Directions
From the top of the records below, return each line exactly, ending with the line that contains "<h4>Jivraj (#43)</h4>".

===== Data extracts

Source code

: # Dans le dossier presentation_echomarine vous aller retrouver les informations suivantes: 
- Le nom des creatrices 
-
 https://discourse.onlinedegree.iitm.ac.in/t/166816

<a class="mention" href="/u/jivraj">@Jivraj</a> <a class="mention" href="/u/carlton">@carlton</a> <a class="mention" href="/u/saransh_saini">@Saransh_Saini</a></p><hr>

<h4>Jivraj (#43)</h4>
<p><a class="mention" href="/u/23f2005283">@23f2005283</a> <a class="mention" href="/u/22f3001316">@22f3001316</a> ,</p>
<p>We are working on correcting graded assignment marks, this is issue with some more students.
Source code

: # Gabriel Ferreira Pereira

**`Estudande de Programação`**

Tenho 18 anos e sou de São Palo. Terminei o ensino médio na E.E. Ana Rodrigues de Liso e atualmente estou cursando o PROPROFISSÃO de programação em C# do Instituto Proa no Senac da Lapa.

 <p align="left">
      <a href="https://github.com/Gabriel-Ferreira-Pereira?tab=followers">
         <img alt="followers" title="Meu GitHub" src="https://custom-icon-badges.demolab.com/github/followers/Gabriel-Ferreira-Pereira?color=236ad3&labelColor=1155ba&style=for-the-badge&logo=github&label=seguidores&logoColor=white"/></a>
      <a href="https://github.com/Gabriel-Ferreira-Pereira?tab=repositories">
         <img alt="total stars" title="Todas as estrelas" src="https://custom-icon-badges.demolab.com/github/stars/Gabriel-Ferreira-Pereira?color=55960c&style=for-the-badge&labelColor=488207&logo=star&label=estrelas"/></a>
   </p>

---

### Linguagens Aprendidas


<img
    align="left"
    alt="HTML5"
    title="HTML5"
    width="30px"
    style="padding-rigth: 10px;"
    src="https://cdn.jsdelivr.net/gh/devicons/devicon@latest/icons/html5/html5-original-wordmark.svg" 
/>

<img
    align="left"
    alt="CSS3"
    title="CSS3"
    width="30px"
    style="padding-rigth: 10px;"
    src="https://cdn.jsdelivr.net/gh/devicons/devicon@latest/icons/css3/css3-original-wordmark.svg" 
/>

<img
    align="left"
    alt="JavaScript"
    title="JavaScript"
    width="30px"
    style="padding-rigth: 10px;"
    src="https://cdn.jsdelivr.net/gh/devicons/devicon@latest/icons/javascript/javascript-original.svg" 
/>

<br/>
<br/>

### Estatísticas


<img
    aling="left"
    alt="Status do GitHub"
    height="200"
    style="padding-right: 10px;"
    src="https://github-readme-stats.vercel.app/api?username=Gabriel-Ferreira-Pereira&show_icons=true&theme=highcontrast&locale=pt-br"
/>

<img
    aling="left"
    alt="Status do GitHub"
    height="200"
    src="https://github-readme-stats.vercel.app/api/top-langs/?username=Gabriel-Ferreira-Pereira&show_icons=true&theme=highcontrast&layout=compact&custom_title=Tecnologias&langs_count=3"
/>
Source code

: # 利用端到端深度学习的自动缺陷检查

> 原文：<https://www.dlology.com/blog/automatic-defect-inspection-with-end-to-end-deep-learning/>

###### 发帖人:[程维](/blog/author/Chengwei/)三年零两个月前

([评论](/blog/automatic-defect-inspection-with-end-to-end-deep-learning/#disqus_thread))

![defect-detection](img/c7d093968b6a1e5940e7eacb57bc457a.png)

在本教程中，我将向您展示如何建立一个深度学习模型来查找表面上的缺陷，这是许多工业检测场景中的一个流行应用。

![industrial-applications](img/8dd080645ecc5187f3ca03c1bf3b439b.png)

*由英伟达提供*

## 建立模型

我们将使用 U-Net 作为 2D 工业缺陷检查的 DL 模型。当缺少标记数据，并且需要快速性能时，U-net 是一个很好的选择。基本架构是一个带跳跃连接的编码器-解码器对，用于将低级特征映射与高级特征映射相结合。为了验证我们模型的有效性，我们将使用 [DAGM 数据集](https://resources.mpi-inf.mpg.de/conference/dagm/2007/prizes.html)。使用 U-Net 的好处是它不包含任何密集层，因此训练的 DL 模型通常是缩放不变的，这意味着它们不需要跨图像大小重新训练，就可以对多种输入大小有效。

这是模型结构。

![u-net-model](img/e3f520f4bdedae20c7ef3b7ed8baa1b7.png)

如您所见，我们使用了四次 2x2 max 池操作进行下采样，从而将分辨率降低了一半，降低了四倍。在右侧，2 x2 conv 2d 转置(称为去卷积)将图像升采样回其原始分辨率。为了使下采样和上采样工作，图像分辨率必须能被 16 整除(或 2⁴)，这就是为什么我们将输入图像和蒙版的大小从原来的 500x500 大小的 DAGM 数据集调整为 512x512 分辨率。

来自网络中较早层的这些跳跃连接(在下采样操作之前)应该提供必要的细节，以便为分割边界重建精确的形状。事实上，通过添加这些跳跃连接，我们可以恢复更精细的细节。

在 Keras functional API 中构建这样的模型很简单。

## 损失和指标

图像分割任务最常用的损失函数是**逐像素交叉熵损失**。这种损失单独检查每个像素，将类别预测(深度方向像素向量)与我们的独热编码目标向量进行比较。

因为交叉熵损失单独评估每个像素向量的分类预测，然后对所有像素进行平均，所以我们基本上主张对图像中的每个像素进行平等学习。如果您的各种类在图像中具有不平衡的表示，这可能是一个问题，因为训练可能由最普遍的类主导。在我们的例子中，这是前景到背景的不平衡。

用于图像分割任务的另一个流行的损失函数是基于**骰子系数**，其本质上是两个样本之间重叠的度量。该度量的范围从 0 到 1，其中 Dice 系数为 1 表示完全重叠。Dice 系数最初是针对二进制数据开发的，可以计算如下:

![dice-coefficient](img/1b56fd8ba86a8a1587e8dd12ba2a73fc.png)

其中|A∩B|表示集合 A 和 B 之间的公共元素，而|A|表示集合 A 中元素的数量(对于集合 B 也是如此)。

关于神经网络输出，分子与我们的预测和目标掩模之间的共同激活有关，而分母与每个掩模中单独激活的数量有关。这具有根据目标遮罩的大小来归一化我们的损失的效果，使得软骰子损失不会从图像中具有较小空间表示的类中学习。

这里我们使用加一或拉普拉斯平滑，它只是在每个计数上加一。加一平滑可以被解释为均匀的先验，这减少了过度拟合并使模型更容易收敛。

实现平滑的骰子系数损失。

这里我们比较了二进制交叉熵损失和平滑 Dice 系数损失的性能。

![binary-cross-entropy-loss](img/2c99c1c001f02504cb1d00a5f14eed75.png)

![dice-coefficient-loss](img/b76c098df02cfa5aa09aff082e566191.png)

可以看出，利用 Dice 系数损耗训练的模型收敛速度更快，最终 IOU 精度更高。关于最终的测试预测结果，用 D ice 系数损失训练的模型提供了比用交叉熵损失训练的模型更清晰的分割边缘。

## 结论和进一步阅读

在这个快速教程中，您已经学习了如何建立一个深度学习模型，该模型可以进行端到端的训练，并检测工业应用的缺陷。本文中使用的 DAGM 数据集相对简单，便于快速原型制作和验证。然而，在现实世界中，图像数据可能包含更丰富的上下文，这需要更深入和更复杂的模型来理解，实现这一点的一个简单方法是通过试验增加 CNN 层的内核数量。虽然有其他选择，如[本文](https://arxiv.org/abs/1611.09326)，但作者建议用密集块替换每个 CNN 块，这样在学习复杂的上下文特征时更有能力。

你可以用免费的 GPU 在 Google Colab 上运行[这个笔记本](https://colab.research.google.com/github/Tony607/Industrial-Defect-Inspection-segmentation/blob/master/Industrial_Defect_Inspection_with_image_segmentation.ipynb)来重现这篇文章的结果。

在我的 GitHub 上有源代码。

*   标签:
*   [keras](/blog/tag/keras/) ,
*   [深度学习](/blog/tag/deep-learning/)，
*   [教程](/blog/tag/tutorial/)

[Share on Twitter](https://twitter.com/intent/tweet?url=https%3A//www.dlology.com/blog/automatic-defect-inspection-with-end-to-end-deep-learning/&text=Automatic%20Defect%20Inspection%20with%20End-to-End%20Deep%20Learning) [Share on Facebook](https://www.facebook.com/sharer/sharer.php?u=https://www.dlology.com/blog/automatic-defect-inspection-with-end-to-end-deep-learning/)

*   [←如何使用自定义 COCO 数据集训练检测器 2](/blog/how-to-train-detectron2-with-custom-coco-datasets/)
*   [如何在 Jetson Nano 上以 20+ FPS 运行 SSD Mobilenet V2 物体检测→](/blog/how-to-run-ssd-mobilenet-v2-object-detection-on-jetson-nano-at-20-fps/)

==========

Reply
Source code

: # Dans le dossier presentation_echomarine vous aller retrouver les informations suivantes: 
- Le nom des creatrices 
-
 https://discourse.onlinedegree.iitm.ac.in/t/166816

<a class="mention" href="/u/jivraj">@Jivraj</a> <a class="mention" href="/u/carlton">@carlton</a> <a class="mention" href="/u/saransh_saini">@Saransh_Saini</a></p><hr>

<h4>Jivraj (#43)</h4>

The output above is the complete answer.